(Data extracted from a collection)
= Beginning of Section =

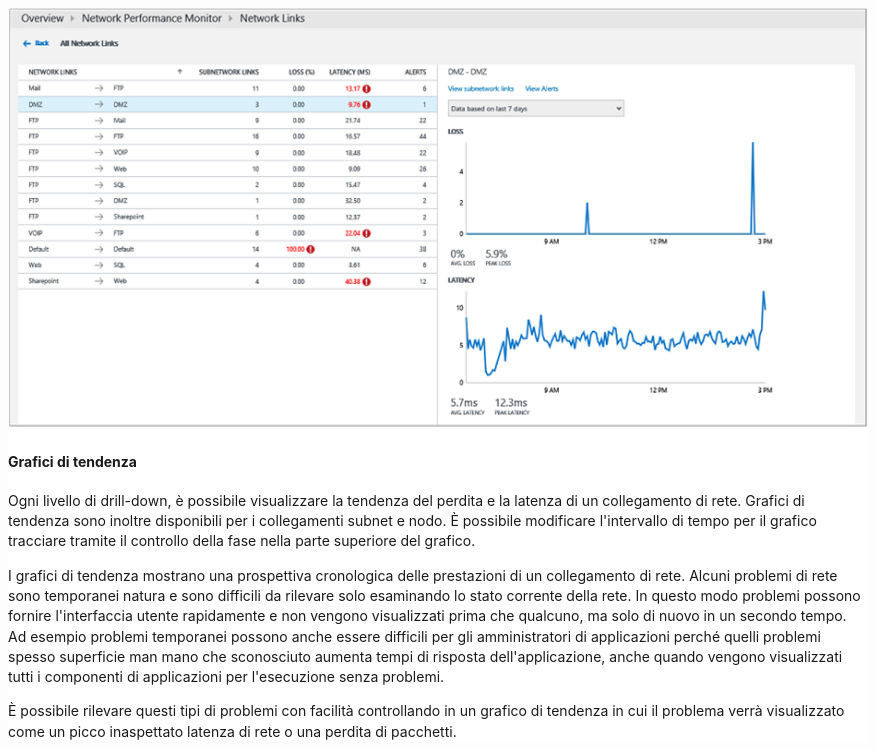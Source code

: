 ![drill-down dati](./media/log-analytics-network-performance-monitor/npm-drill.png)


#### <a name="trend-charts"></a>Grafici di tendenza

Ogni livello di drill-down, è possibile visualizzare la tendenza del perdita e la latenza di un collegamento di rete. Grafici di tendenza sono inoltre disponibili per i collegamenti subnet e nodo. È possibile modificare l'intervallo di tempo per il grafico tracciare tramite il controllo della fase nella parte superiore del grafico.

I grafici di tendenza mostrano una prospettiva cronologica delle prestazioni di un collegamento di rete. Alcuni problemi di rete sono temporanei natura e sono difficili da rilevare solo esaminando lo stato corrente della rete. In questo modo problemi possono fornire l'interfaccia utente rapidamente e non vengono visualizzati prima che qualcuno, ma solo di nuovo in un secondo tempo. Ad esempio problemi temporanei possono anche essere difficili per gli amministratori di applicazioni perché quelli problemi spesso superficie man mano che sconosciuto aumenta tempi di risposta dell'applicazione, anche quando vengono visualizzati tutti i componenti di applicazioni per l'esecuzione senza problemi.

È possibile rilevare questi tipi di problemi con facilità controllando in un grafico di tendenza in cui il problema verrà visualizzato come un picco inaspettato latenza di rete o una perdita di pacchetti.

= End of Section =

- _EXERCISE DETAILS_:
Reproduce the data above line for line, excluding every picture.

- _SOLUTION TO THE PROBLEM_:
Source code

: ![drill-down dati](./media/log-analytics-network-performance-monitor/npm-drill.png)


#### <a name="trend-charts"></a>Grafici di tendenza

Ogni livello di drill-down, è possibile visualizzare la tendenza del perdita e la latenza di un collegamento di rete. Grafici di tendenza sono inoltre disponibili per i collegamenti subnet e nodo. È possibile modificare l'intervallo di tempo per il grafico tracciare tramite il controllo della fase nella parte superiore del grafico.

I grafici di tendenza mostrano una prospettiva cronologica delle prestazioni di un collegamento di rete. Alcuni problemi di rete sono temporanei natura e sono difficili da rilevare solo esaminando lo stato corrente della rete. In questo modo problemi possono fornire l'interfaccia utente rapidamente e non vengono visualizzati prima che qualcuno, ma solo di nuovo in un secondo tempo. Ad esempio problemi temporanei possono anche essere difficili per gli amministratori di applicazioni perché quelli problemi spesso superficie man mano che sconosciuto aumenta tempi di risposta dell'applicazione, anche quando vengono visualizzati tutti i componenti di applicazioni per l'esecuzione senza problemi.

È possibile rilevare questi tipi di problemi con facilità controllando in un grafico di tendenza in cui il problema verrà visualizzato come un picco inaspettato latenza di rete o una perdita di pacchetti.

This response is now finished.